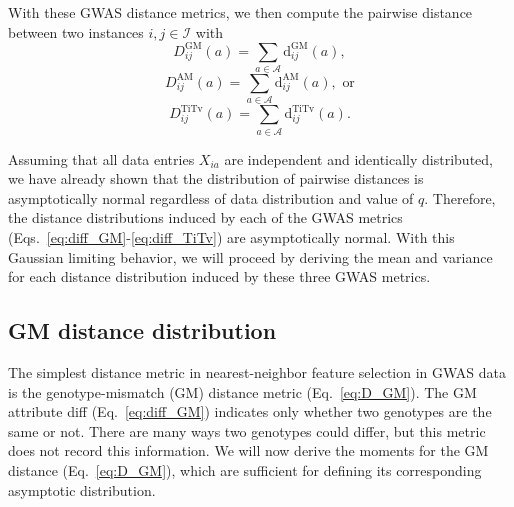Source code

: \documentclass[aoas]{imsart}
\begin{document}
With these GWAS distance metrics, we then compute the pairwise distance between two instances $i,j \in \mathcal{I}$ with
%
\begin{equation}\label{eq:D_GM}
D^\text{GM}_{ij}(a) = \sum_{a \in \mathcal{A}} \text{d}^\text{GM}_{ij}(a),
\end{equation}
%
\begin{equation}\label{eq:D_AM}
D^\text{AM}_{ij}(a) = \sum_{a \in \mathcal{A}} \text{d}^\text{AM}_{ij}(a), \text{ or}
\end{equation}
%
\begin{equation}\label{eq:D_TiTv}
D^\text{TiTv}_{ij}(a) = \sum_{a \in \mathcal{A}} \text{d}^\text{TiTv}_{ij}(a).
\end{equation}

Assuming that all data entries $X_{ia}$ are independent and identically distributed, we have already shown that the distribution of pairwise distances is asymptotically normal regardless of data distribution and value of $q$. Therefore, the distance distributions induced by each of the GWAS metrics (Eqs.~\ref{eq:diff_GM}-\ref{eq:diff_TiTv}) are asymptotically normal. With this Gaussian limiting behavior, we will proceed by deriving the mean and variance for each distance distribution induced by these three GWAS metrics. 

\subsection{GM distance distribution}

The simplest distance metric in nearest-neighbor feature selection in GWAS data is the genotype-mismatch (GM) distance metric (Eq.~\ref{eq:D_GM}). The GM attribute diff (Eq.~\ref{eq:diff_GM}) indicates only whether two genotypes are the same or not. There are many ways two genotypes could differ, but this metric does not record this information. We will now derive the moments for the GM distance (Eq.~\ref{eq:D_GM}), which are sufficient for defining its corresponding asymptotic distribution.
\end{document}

--- WHAT IS NEEDED ---
Go through the material and copy every line in which the word "data" occurs.

--- REPLY ---
Assuming that all data entries $X_{ia}$ are independent and identically distributed, we have already shown that the distribution of pairwise distances is asymptotically normal regardless of data distribution and value of $q$. Therefore, the distance distributions induced by each of the GWAS metrics (Eqs.~\ref{eq:diff_GM}-\ref{eq:diff_TiTv}) are asymptotically normal. With this Gaussian limiting behavior, we will proceed by deriving the mean and variance for each distance distribution induced by these three GWAS metrics. 
The simplest distance metric in nearest-neighbor feature selection in GWAS data is the genotype-mismatch (GM) distance metric (Eq.~\ref{eq:D_GM}). The GM attribute diff (Eq.~\ref{eq:diff_GM}) indicates only whether two genotypes are the same or not. There are many ways two genotypes could differ, but this metric does not record this information. We will now derive the moments for the GM distance (Eq.~\ref{eq:D_GM}), which are sufficient for defining its corresponding asymptotic distribution.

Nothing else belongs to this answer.